(DATASET CONTENT)

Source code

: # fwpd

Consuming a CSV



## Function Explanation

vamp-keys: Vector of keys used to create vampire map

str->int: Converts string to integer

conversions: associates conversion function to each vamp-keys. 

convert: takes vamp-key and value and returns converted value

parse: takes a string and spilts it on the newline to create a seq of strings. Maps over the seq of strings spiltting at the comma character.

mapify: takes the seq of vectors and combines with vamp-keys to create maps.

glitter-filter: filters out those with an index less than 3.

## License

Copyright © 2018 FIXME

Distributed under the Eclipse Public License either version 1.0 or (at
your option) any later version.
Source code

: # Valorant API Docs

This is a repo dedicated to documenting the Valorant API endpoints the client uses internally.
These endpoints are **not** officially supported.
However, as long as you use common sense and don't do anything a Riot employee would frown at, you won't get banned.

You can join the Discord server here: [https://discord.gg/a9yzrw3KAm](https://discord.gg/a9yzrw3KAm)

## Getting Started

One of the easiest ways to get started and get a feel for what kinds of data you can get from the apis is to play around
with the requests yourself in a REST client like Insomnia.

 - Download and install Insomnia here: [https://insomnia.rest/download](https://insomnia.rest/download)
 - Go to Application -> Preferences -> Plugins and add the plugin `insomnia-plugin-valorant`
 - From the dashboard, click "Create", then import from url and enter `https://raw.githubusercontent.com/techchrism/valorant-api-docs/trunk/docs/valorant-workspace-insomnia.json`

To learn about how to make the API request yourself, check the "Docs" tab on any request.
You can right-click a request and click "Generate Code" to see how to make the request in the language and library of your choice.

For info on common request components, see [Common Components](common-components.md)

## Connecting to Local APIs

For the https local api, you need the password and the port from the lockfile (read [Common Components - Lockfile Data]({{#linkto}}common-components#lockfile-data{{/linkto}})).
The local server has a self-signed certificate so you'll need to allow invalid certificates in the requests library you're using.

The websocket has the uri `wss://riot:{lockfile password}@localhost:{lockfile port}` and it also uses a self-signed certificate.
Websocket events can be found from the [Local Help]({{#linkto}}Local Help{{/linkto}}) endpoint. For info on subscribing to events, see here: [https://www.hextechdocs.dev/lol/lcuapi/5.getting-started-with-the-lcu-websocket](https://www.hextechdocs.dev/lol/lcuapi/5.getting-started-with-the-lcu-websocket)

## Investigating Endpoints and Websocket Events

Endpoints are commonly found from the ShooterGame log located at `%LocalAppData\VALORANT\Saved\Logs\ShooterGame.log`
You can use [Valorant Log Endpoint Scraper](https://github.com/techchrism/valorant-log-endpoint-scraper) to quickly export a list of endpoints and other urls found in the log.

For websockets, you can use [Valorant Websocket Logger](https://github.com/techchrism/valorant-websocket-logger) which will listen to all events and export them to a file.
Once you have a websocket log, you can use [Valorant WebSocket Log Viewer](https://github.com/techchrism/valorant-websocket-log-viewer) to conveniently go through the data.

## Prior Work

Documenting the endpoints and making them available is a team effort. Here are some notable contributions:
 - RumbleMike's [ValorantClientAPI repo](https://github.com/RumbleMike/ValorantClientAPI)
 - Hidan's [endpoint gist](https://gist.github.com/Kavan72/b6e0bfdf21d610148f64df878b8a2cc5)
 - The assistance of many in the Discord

(End DATASET CONTENT)

> _ABOUT THIS EXERCISE_
Nothing should be returned except the lines from the first line of the data above through the line with "This is a repo", each one exact.

> _SOLUTION TO THIS TASK_
Source code

: # fwpd

Consuming a CSV



## Function Explanation

vamp-keys: Vector of keys used to create vampire map

str->int: Converts string to integer

conversions: associates conversion function to each vamp-keys. 

convert: takes vamp-key and value and returns converted value

parse: takes a string and spilts it on the newline to create a seq of strings. Maps over the seq of strings spiltting at the comma character.

mapify: takes the seq of vectors and combines with vamp-keys to create maps.

glitter-filter: filters out those with an index less than 3.

## License

Copyright © 2018 FIXME

Distributed under the Eclipse Public License either version 1.0 or (at
your option) any later version.
Source code

: # Valorant API Docs

This is a repo dedicated to documenting the Valorant API endpoints the client uses internally.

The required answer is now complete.